Stored records
----
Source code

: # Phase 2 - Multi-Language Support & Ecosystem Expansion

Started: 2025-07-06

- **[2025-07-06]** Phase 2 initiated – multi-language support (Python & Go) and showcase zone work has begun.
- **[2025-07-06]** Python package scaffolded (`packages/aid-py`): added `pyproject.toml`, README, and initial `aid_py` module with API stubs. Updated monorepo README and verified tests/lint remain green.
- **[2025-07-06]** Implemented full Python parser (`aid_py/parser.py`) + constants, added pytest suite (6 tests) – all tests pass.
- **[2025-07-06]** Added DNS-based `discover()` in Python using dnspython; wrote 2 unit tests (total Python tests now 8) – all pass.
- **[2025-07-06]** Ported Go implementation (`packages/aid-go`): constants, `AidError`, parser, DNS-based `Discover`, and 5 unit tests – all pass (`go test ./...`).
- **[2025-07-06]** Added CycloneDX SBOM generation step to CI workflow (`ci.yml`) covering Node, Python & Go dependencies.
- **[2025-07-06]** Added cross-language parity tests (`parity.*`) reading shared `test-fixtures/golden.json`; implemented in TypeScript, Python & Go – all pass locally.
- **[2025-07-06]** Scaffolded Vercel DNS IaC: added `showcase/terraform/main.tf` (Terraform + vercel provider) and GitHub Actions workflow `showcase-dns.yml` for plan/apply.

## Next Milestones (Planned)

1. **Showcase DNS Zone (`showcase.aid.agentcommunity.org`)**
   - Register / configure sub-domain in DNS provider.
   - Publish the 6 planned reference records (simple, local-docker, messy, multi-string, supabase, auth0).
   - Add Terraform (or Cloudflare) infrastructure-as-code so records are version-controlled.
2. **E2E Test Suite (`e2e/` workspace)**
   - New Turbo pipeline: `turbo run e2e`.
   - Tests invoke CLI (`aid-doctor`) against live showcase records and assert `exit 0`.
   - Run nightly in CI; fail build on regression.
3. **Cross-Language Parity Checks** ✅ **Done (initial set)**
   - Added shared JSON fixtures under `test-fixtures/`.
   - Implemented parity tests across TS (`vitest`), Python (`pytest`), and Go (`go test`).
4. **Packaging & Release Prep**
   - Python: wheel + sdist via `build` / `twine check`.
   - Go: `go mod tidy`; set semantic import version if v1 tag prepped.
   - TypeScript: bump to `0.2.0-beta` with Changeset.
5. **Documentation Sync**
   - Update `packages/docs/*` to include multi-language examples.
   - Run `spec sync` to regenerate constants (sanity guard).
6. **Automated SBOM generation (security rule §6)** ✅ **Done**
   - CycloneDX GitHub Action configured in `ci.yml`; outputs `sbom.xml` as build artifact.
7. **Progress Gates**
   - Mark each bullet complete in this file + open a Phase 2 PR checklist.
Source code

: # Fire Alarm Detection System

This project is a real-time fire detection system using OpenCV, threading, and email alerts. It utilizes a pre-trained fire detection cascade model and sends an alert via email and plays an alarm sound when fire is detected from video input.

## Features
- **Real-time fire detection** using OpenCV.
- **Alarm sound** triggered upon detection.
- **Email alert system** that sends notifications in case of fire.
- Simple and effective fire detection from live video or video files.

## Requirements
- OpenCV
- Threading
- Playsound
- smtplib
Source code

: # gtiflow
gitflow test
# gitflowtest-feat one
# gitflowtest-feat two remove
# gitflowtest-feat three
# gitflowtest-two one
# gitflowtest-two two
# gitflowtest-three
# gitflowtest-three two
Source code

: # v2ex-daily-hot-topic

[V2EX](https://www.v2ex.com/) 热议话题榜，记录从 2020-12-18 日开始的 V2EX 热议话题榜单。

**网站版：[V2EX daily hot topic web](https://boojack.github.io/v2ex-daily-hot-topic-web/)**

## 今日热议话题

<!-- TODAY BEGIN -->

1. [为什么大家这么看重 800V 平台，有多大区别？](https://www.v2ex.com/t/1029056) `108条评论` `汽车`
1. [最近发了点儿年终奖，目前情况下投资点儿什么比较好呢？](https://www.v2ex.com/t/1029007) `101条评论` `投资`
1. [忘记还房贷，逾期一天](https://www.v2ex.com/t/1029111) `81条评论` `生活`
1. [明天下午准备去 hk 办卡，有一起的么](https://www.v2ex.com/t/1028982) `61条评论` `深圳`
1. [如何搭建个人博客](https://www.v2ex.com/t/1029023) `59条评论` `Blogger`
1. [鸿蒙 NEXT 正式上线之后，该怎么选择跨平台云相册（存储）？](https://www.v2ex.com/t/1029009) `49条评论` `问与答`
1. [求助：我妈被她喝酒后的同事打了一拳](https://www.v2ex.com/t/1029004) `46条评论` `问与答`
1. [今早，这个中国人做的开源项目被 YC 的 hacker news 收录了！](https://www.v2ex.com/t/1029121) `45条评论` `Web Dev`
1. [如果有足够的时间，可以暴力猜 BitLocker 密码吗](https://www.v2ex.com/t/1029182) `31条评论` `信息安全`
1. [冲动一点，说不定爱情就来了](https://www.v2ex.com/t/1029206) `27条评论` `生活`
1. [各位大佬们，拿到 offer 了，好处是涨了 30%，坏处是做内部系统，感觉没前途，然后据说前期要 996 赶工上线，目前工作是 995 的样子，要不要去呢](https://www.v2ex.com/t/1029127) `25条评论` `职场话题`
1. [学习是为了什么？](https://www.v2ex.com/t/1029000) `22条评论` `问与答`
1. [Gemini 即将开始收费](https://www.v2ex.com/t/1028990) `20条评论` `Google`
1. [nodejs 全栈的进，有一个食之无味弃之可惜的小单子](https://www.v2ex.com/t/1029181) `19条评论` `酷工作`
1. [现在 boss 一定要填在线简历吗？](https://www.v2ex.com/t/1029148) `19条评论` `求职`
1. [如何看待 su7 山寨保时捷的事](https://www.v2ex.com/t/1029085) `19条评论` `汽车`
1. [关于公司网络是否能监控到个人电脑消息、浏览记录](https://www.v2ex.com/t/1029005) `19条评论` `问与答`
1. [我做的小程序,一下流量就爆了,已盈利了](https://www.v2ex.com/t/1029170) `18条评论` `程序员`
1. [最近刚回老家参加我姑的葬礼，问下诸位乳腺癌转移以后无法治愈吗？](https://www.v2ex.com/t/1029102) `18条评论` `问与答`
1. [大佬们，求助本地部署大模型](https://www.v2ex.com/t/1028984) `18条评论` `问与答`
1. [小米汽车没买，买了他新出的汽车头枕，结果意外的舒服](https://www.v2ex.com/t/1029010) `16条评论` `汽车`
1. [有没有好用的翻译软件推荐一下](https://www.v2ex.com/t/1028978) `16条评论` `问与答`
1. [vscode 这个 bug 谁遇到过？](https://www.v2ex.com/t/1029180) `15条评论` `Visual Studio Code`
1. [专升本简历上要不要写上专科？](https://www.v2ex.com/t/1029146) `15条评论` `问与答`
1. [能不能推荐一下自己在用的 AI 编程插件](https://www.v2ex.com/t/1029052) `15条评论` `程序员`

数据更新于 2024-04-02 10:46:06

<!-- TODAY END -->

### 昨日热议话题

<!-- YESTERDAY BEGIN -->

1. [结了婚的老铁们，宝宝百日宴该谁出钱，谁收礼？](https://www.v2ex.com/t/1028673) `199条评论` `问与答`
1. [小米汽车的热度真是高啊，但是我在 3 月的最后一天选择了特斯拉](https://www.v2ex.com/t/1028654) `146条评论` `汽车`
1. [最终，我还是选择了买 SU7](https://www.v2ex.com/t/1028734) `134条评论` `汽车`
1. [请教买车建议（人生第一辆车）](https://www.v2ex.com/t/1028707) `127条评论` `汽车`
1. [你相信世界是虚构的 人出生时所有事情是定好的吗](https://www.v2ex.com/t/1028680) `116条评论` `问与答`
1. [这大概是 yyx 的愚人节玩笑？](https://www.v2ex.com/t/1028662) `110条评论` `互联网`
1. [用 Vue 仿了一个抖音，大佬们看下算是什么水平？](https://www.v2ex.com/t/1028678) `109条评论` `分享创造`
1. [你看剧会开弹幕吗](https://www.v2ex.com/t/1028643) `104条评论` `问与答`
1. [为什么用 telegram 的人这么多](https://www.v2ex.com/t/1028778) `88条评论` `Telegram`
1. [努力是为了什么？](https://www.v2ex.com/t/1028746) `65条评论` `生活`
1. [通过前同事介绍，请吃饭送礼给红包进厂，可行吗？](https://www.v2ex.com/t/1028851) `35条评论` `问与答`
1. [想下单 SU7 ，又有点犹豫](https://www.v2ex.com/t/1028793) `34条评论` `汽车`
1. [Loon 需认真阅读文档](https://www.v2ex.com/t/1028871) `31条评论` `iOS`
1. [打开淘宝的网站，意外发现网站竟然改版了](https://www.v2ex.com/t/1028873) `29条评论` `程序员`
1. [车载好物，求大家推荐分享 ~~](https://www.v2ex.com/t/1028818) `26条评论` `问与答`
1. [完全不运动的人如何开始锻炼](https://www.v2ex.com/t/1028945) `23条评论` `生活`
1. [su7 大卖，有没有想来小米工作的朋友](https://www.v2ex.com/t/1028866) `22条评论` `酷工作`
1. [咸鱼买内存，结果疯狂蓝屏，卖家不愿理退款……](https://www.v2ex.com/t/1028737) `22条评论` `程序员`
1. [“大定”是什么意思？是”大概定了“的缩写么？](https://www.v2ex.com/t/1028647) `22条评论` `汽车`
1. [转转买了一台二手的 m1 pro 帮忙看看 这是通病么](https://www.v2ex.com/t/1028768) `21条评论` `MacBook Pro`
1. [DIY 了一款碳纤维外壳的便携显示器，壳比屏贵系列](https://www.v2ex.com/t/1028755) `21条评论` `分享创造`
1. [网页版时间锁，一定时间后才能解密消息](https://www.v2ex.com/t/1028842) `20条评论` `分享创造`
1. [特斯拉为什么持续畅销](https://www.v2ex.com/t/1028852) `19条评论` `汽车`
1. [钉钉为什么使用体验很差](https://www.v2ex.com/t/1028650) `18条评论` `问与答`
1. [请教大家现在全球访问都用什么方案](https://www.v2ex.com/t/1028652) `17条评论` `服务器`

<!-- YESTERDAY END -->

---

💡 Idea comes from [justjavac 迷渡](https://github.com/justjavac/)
----
### EXERCISE DESCRIPTION
Copy every line of the records above that holds the word "Done".

### WORKED SOLUTION
3. **Cross-Language Parity Checks** ✅ **Done (initial set)**
6. **Automated SBOM generation (security rule §6)** ✅ **Done**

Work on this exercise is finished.